Experience from advanced design teams doing multi-GHz I/O Phys in 65 and 45 nm processes is just beginning to diffuse out into the community. The initial impression is that these designs are very doable, but will require close attention to some new practices, and rigorous attention to some good old practices. A PCI Express 2.0 Phy announced today by the Synopsys mixed-signal IP group illustrates some of these points.

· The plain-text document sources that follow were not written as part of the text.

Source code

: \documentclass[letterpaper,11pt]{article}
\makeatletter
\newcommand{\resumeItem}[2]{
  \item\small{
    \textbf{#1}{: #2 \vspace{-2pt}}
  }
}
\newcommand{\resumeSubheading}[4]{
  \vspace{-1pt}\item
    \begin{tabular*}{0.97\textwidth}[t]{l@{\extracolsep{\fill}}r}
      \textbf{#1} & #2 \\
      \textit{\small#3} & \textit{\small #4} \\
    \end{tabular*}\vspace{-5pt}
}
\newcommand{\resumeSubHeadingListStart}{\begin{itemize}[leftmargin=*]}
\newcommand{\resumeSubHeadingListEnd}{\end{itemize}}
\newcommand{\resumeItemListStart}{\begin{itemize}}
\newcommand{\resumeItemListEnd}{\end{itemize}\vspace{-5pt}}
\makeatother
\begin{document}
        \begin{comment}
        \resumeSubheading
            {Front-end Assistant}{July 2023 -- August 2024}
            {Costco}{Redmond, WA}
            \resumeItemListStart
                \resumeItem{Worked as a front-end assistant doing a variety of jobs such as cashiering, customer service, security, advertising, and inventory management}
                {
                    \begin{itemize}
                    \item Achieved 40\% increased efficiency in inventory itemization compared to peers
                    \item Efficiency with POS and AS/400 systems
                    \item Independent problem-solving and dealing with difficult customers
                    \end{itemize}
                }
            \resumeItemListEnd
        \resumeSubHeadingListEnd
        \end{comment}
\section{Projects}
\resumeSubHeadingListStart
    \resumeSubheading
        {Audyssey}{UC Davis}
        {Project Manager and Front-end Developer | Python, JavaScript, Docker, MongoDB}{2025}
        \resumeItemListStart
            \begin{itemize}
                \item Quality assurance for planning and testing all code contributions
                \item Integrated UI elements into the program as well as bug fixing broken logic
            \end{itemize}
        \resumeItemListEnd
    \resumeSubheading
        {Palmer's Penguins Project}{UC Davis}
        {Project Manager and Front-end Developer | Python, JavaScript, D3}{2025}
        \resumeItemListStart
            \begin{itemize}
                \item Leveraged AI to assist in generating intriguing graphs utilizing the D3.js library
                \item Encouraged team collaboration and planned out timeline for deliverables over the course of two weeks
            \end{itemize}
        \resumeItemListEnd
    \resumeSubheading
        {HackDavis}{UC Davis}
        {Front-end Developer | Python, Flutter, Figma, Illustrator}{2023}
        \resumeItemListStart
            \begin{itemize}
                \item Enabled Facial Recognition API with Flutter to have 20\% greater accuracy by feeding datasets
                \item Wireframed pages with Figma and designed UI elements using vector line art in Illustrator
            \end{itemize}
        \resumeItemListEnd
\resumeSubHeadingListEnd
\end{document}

The IP, currently available for the Common Platform 65 nm process, provides a fully-compliant 5 Gbit/second PCI Express 2.0 link implemented in the standard G process, according to Synopsys group director Navraj Nandra. The group expects to tape-out a 40 nm TSMC version of the IP by December of this year, suggesting—even accepting the influence of market considerations on the schedule–just how non-trivial it is to move this class of design from one process node to another.

Beyond the familiar problems of making delicate, mixed-signal IP reusable, even with standard interfaces on both ends, there are purely functional issues that make PCI Express generation-2 IP challenging. Nandra categorizes these into four bins: jitter, losses, receiver sensitivity, and testability.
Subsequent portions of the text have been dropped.